It is a much more difficult conversation than if we're infusing money with values like courage and justice and change.

But nevertheless,

Money has to get flowing to the work we're doing.

But the question is,

Where is money?

And so for me,

Money is just the gas that goes in the car.

It's not the car.

It's not the driver and it's not the destination.

And when we get confused and we make money the car or the driver the destination,

We are going to be back in that power dynamic.

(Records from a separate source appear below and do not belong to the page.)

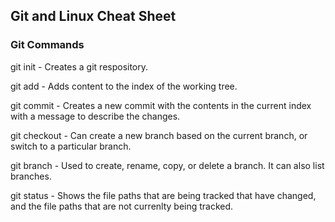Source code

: ## Git and Linux Cheat Sheet

### Git Commands
git init - Creates a git respository.

git add - Adds content to the index of the working tree.

git commit - Creates a new commit with the contents in the current index with a message to describe the changes.

git checkout - Can create a new branch based on the current branch, or switch to a particular branch.

git branch - Used to create, rename, copy, or delete a branch. It can also list branches.

git status - Shows the file paths that are being tracked that have changed, and the file paths that are not currenlty being tracked.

And we're going to limit our ability to get work done.

About 10 years ago,

I started a nonprofit with the great music composer,

Quincy Jones.

And we decided to call it the Quincy Jones Music Consortium because the word consortium comes from the Latin word constare,

Which means to stand together.

And that's very different than the word client,

Which comes from the Latin word clientum,

Which means to lean against.

A client relationship is potentially a very fragile place to be,

Right?

Because you're negotiating all the terms of the contract up front and then you're trying to live up to it.

A consortium,

A group of people,

No matter what you're working on,

A group of people who are standing together,

Working together,

Changing,

Being able to take risks and adapt.

You have the capacity to create such a different level of change.

And in the way I see it in my own head is I ask myself the question all the time,

Am I attached or am I committed?

Because if I'm attached,

I'm going to be probably in this client relationship.

Client being asking the question very often,

What can you do for me?

And you know in your own lives if you're attached to anything,

Not just your work,

But to your relationships,

To your relationship to yourself,

To your relationship to your money,

There's going to potentially be,

You're going to potentially be in a place of competition,

Of over time making it more restricted,

Of it limiting its growth.

If you're in a place of commitment,

If you're in a place where you're really committed,

The question isn't what are you going to do for me or what can I do for you,

But what are we going to do together?

And over time you have this capacity to grow and to change and to learn and to iterate and take risks.

It's an entirely,

Entirely different dynamic.

Client consortium,

Attached committed,

Transactional,

Transformational,

Where are you on this spectrum?

And again,

It's a spectrum.

But where are you most of the time?

Because that's the question I ask myself.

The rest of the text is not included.